Material for the task Block Start

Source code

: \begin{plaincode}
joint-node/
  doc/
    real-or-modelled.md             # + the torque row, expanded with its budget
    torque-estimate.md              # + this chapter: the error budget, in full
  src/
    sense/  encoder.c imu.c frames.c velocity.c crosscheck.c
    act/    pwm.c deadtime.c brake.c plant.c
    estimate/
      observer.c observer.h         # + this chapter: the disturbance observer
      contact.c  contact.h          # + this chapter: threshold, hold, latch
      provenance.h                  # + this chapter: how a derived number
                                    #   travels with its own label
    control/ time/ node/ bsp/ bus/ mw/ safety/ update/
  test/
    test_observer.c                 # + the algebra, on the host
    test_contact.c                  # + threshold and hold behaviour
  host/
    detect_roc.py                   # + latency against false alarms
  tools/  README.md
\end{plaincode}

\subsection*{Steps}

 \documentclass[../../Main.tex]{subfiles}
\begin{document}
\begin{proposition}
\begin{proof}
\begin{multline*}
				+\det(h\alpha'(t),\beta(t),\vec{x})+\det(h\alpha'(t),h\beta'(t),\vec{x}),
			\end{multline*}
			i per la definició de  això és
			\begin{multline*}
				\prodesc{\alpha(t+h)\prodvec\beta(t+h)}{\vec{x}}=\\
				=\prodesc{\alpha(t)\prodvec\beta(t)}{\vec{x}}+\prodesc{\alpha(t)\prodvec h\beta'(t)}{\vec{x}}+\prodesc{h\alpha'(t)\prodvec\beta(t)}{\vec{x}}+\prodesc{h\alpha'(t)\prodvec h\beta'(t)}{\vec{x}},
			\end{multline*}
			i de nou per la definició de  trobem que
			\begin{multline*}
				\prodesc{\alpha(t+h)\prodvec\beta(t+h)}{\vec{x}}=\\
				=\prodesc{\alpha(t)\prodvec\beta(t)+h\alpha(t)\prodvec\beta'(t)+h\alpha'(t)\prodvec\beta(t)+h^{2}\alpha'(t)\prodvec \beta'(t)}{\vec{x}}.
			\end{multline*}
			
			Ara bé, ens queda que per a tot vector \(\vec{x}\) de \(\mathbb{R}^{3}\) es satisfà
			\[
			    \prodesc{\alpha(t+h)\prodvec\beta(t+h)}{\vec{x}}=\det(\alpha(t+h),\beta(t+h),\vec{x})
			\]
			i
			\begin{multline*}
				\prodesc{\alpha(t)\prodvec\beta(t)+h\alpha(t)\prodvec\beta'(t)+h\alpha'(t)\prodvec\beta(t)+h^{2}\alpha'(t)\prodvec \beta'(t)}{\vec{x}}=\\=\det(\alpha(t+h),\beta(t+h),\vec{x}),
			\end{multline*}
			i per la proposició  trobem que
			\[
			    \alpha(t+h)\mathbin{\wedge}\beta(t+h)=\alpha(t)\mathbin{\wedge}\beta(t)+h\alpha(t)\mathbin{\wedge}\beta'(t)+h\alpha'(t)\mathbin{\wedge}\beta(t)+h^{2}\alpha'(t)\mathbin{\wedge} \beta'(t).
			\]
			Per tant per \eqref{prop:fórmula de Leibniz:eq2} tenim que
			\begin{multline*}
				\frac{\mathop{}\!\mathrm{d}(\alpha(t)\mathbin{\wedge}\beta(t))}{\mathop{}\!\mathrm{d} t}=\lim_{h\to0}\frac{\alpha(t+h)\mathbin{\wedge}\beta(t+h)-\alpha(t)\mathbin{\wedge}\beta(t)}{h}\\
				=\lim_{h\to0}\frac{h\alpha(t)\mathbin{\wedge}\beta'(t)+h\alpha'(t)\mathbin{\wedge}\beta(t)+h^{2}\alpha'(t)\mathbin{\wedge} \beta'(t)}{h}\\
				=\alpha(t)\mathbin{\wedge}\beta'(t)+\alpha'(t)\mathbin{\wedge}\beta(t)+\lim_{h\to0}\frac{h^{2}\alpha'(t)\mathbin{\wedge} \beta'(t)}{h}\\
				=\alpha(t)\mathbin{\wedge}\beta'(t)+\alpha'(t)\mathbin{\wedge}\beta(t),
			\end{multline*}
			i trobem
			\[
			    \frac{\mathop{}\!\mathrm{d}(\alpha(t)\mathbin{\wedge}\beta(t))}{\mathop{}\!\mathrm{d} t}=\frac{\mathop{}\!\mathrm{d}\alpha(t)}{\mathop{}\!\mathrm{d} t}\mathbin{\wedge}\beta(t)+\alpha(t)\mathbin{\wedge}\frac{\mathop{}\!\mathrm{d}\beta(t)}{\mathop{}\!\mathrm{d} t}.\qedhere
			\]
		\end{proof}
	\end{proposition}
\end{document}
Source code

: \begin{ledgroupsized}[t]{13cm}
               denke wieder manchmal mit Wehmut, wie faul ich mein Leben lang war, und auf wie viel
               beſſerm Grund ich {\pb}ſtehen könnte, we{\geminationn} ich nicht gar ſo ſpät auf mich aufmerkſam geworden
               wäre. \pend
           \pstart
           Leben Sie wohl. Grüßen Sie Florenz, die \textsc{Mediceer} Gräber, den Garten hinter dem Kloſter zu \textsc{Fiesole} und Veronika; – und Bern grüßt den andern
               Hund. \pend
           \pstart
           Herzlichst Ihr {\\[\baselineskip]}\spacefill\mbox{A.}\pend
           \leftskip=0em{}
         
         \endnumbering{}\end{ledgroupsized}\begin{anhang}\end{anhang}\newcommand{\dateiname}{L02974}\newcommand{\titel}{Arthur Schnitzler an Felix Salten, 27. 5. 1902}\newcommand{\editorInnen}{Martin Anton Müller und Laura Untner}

Material for the task Block End

*Exercise description*. Transcribe exactly the line containing "denke wieder manchmal" along with all later lines of the material, through its last line. Add nothing.

*Your response*.
               denke wieder manchmal mit Wehmut, wie faul ich mein Leben lang war, und auf wie viel
               beſſerm Grund ich {\pb}ſtehen könnte, we{\geminationn} ich nicht gar ſo ſpät auf mich aufmerkſam geworden
               wäre. \pend
           \pstart
           Leben Sie wohl. Grüßen Sie Florenz, die \textsc{Mediceer} Gräber, den Garten hinter dem Kloſter zu \textsc{Fiesole} und Veronika; – und Bern grüßt den andern
               Hund. \pend
           \pstart
           Herzlichst Ihr {\\[\baselineskip]}\spacefill\mbox{A.}\pend
           \leftskip=0em{}
         
         \endnumbering{}\end{ledgroupsized}\begin{anhang}\end{anhang}\newcommand{\dateiname}{L02974}\newcommand{\titel}{Arthur Schnitzler an Felix Salten, 27. 5. 1902}\newcommand{\editorInnen}{Martin Anton Müller und Laura Untner}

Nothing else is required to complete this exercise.